Convolution Integral and Sum

Convolution is how you find the output of a linear time-invariant (LTI) system when you know two things: the input signal and the system's impulse response. The impulse response is simply what the system outputs when you feed it the shortest possible "spike" input.

For continuous-time systems, the convolution integral is:

$y(t) = \int_{-\infty}^{\infty} x(\tau) \, h(t - \tau) \, d\tau$

where $x(t)$ is the input signal and $h(t)$ is the impulse response. That "spike" input is modeled as the Dirac delta function $\delta(t)$, an idealized pulse with infinite height, zero width, and an area of 1.

For discrete-time systems, the convolution sum does the same job:

$y[n] = \sum_{k=-\infty}^{\infty} x[k] \, h[n - k]$

Here the "spike" input is the Kronecker delta $\delta[n]$, which equals 1 at $n = 0$ and 0 everywhere else.

In both cases, the idea is the same: you're building the output sample-by-sample (or point-by-point) by sliding the flipped impulse response across the input and summing up the overlapping products.

System Response and Impulse Response

If you know a system's impulse response $h(t)$ (or $h[n]$), you know everything about how that LTI system behaves. Any input you throw at it can be broken into a collection of scaled, shifted impulses, and the output is the sum of the corresponding scaled, shifted impulse responses. That's exactly what the convolution operation computes.

This is why impulse responses matter so much in practice. Filters, equalizers, and control systems are all characterized by their impulse responses. Measure or design $h$, and you can predict the output for any input.

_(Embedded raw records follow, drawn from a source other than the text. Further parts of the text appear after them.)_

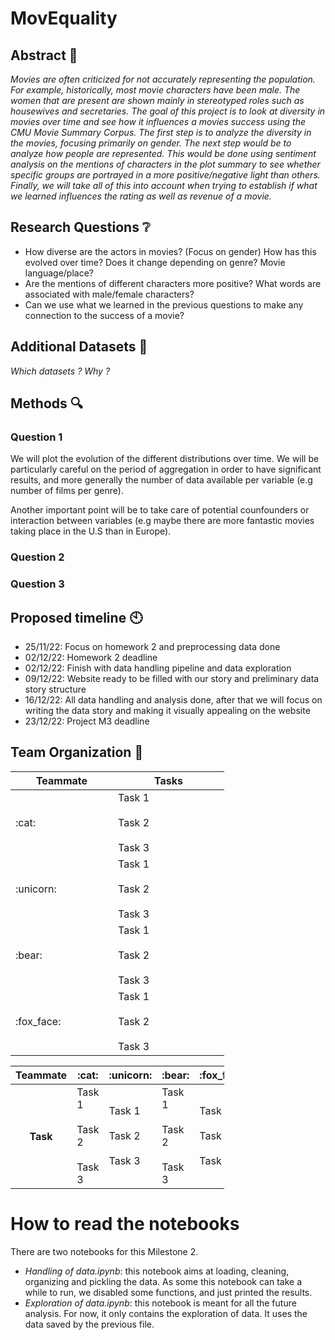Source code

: # MovEquality

## Abstract :memo:
_Movies are often criticized for not accurately representing the population. For example, historically, most movie characters have been male. The women that are present are shown mainly in stereotyped roles such as housewives and secretaries. The goal of this project is to look at diversity in movies over time and see how it influences a movies success using the CMU Movie Summary Corpus. The first step is to analyze the diversity in the movies, focusing primarily on gender. The next step would be to analyze how people are represented. This would be done using sentiment analysis on the mentions of characters in the plot summary to see whether specific groups are portrayed in a more positive/negative light than others. Finally, we will take all of this into account when trying to establish if what we learned influences the rating as well as revenue of a movie._

## Research Questions :grey_question:
- How diverse are the actors in movies? (Focus on gender) How has this evolved over time? Does it change depending on genre? Movie language/place?
- Are the mentions of different characters more positive? What words are associated with male/female characters?
- Can we use what we learned in the previous questions to make any connection to the success of a movie?

## Additional Datasets :fax:
_Which datasets ? Why ?_

## Methods :mag:
### Question 1
We will plot the evolution of the different distributions over time. We will be particularly careful on the period of aggregation in order to have significant results, and more generally the number of data available per variable (e.g number of films per genre).

Another important point will be to take care of potential counfounders or interaction between variables (e.g maybe there are more fantastic movies taking place in the U.S than in Europe).

### Question 2
### Question 3

## Proposed timeline :clock10:
- 25/11/22: Focus on homework 2 and preprocessing data done
- 02/12/22: Homework 2 deadline
- 02/12/22: Finish with data handling pipeline and data exploration
- 09/12/22: Website ready to be filled with our story and preliminary data story structure
- 16/12/22: All data handling and analysis done, after that we will focus on writing the data story and making it visually appealing on the website
- 23/12/22: Project M3 deadline


## Team Organization :raised_hands:

<table class="tg" style="undefined;table-layout: fixed; width: 342px">
<colgroup>
<col style="width: 164px">
<col style="width: 178px">
</colgroup>
<thead>
  <tr>
    <th class="tg-0lax">Teammate</th>
    <th class="tg-0lax">Tasks</th>
  </tr>
</thead>
<tbody>
  <tr>
    <td class="tg-0lax">:cat:</td>
    <td class="tg-0lax">Task 1<br><br>Task 2<br><br>Task 3</td>
  </tr>
  <tr>
    <td class="tg-0lax">:unicorn:</td>
    <td class="tg-0lax">Task 1<br><br>Task 2<br><br>Task 3</td>
  </tr>
  <tr>
    <td class="tg-0lax">:bear:</td>
    <td class="tg-0lax">Task 1<br><br>Task 2<br><br>Task 3</td>
  </tr>
  <tr>
    <td class="tg-0lax">:fox_face:</td>
    <td class="tg-0lax">Task 1<br><br>Task 2<br><br>Task 3</td>
  </tr>
</tbody>
</table>

<table class="tg" style="undefined;table-layout: fixed; width: 342px">
<colgroup>
<col style="width: 164px">
<col style="width: 178px">
</colgroup>
<thead>
  <tr>
    <th class="tg-0lax">Teammate</th>
    <th class="tg-0lax">:cat:</th>
    <th class="tg-0lax">:unicorn:</th>
    <th class="tg-0lax">:bear:</th>
    <th class="tg-0lax">:fox_face:</th>
  </tr>
</thead>
<tbody>
  <tr>
    <th class="tg-0lax">Task</th>
    <td class="tg-0lax">Task 1<br><br>Task 2<br><br>Task 3</td>
    <td class="tg-0lax">Task 1<br><br>Task 2<br><br>Task 3</td>
    <td class="tg-0lax">Task 1<br><br>Task 2<br><br>Task 3</td>
    <td class="tg-0lax">Task 1<br><br>Task 2<br><br>Task 3</td>
  </tr>
</tbody>
</table>

# How to read the notebooks
There are two notebooks for this Milestone 2.
- _Handling of data.ipynb_: this notebook aims at loading, cleaning, organizing and pickling the data. As some this notebook can take a while to run, we disabled some functions, and just printed the results.
- _Exploration of data.ipynb_: this notebook is meant for all the future analysis. For now, it only contains the exploration of data. It uses the data saved by the previous file.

Steps to compute convolution (graphical method):

1. Write out $x(\tau)$ and $h(\tau)$.

2. Flip $h(\tau)$ to get $h(-\tau)$.

3. Shift the flipped version by $t$ to get $h(t - \tau)$.

4. Multiply $x(\tau)$ and $h(t - \tau)$ together.

5. Integrate (or sum, for discrete-time) the product over all $\tau$.

6. Repeat for each value of $t$ you need.

Correlation

Cross-Correlation and Auto-Correlation

While convolution asks "what does this system output?", correlation asks "how similar are these two signals?"

Cross-correlation measures the similarity between two signals as you slide one past the other in time. The continuous-time cross-correlation of $x(t)$ and $y(t)$ is:

$R_{xy}(\tau) = \int_{-\infty}^{\infty} x(t) \, y(t + \tau) \, dt$

The variable $\tau$ is the lag, the time-shift applied to one signal. Where $R_{xy}(\tau)$ peaks tells you the lag at which the two signals line up best. This is exactly how radar and sonar systems estimate the distance to a target: they transmit a pulse, receive the echo, and cross-correlate to find the time delay.

Auto-correlation is the cross-correlation of a signal with itself:

$R_{xx}(\tau) = \int_{-\infty}^{\infty} x(t) \, x(t + \tau) \, dt$

Auto-correlation always peaks at $\tau = 0$ (a signal is most similar to itself with no shift). Its real usefulness is in revealing repeating patterns. If a signal has a periodic component, the auto-correlation will show peaks at lags equal to the period. Applications include pitch detection in audio and identifying cyclic behavior in data.

Properties of Correlation

A few properties make correlation easier to work with:

• Time-shifting: If you shift one of the input signals by some amount $t_0$, the cross-correlation function shifts by the same amount. The shape doesn't change, only where the peak lands.
• Symmetry: Cross-correlation is not symmetric in general: $R_{xy}(\tau) = R_{yx}(-\tau)$. Swapping which signal you shift is the same as flipping the lag axis. Auto-correlation, however, is symmetric: $R_{xx}(\tau) = R_{xx}(-\tau)$.
• Duality with convolution: Cross-correlation of $x$ and $y$ equals the convolution of $x$ with the time-reversed version of $y$. This means you can compute correlation using the same fast algorithms built for convolution, including the Fast Fourier Transform (FFT). In the frequency domain, cross-correlation becomes $R_{xy}(f) = X(f) \cdot Y^*(f)$, where $Y^*(f)$ is the complex conjugate of $Y(f)$.